As the government passes these continuing resolutions kind of bit-by-bit, they get a little bit of money allotted, and Tinker and other bases can pay those small businesses,” Terry-Cobo said.
During that meeting, Lt. Gen. Lee K. Levy II basically admitted it sounds like he’s talking out of both sides of his mouth, since the base wants this small business experience but might not be able to pay for it, The Journal Record’s Molly Fleming reports:
Levy understands that the delay can send those small companies to another client. He said small businesses have had to close their doors because they were not paid on time. “Last year, we spent $57 million in small businesses,” he said. “That’s not enough. We want them closer to us. We want them to help us.”
On the state level, there’s little Oklahoma can do to expedite a federal defense budget – about the only people who do have a tangible say are Oklahoma’s five Congressmen and two U.S. Senators. But Levy and Boeing Co. Global Services and Support President Ed Dolanski both said the state can be a champion of science, technology, engineering, and math – or STEM – education, Fleming writes:
Dolanski said he can’t hire enough engineers. Levy said while Oklahoma thinks of STEM education as an economic issue, he sees it as a national defense issue. China and Russia are developing military aircraft often, and China can take its concept to the runway in 18 months. “This is a long-term intellectual property challenge you will have to face at some time,” he said.
Diversified businesses usually do better when they're able to wait for money,” Terry-Cobo said. “So they don't rely solely on Tinker for their contracts.”
Energy Industry Providing Teacher Training
A pair of Oklahoma teachers recently traveled to Philadelphia to learn about ways to bring lessons about wind, solar, and other renewable energy sources to their classrooms.
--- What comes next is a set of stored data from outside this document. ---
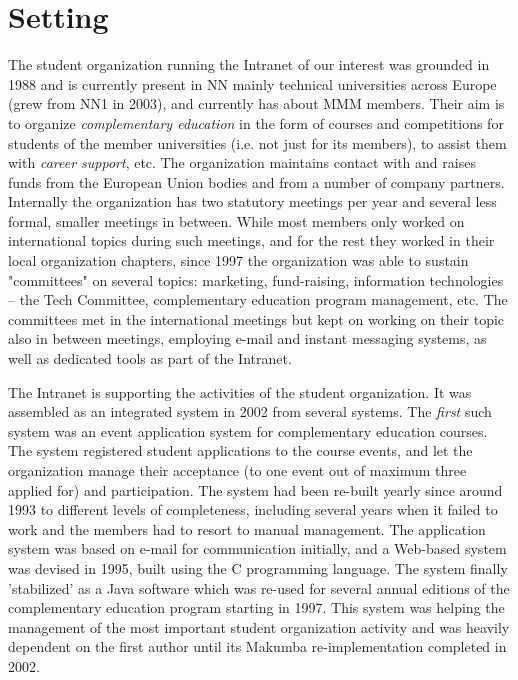 \documentclass{acm_proc_article-sp}
\begin{document}

\section{Setting}\label{sec:setting}
The student organization running the Intranet of our interest was grounded in 1988 and is currently present in NN mainly technical universities across Europe (grew from NN1 in 2003), and currently has about MMM members. Their aim is to organize {\it complementary education} in the form of courses and competitions for students of the member universities (i.e. not just for its members), to assist them with {\it career support}, etc. 
The organization maintains contact with and raises funds from the European Union bodies and from a number of company partners. Internally the organization has two statutory meetings per year and several less formal, smaller meetings in between. While most members only worked on international topics during such meetings, and for the rest they worked in their local organization chapters, since 1997 the organization was able to sustain "committees" on several topics: marketing, fund-raising, information technologies -- the Tech Committee, complementary education program management, etc. The committees met in the international meetings but kept on working on their topic also in between meetings, employing e-mail and instant messaging systems, as well as dedicated tools as part of the Intranet.

The Intranet is supporting the activities of the student organization. It was assembled as an integrated system in 2002 from several systems. The {\it first} such system was an event application system for complementary education courses. The system registered student applications to the course events, and let the organization manage their acceptance (to one event out of maximum three applied for) and participation. The system had been re-built yearly since around 1993 to different levels of completeness, including several years when it failed to work and the members had to resort to manual management. The application system was based on e-mail for communication initially, and a Web-based system was devised in 1995, built using the C programming language. The system finally 'stabilized' as a Java software which was re-used for several annual editions of the complementary education program starting in 1997. This system was helping the management of the most important student organization activity and was heavily dependent on the first author until its Makumba re-implementation completed in 2002.
\end{document}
Sarah Kendrick teaches at Pawhuska High School in Osage County – where many of her students have parents who work in the oil and gas industry, Terry-Cobo reports:
“Some of my freshmen students might see the impact of (diminishing) fossil fuels in their lifetime,” Kendrick said. “They need to be aware of renewable power so they don’t wake up one day and wish they would’ve learned more.” Kendrick said it’s important to teach about wind power, in part because her students see the nearby wind farm and don’t understand the potential for that energy sector in Oklahoma. Enel installed a 150-megawatt wind farm in Osage County in 2014. Developers met resistance from the Osage Nation, which argued the company’s construction violated tribal mineral rights. A federal judge ruled against the tribe, dismissing the lawsuit in 2015. Enel sustainability director Marcus Krembs wrote in an email to The Journal Record that the company supports educator training so that renewable energy topics are included in classroom instruction. Students are more likely to get interested in renewable energy at a young age if they learn about it in school, he wrote.
For years, the Oklahoma Energy Resources Board provided teacher training and reimbursed districts for the cost of field trips to science museums. Terry-Cobo says this new program is similar, but on a much larger scale.
“So the industry has partnered with this independent education company that does all the training, and that's really intensive. And then the industry itself actually picks up the tab, and that's a huge benefit for these cash-strapped school districts,” Terry-Cobo said. “And now Green Power North America is actually the one that paid for the Oklahoma teachers to attend this academy in Philadelphia.”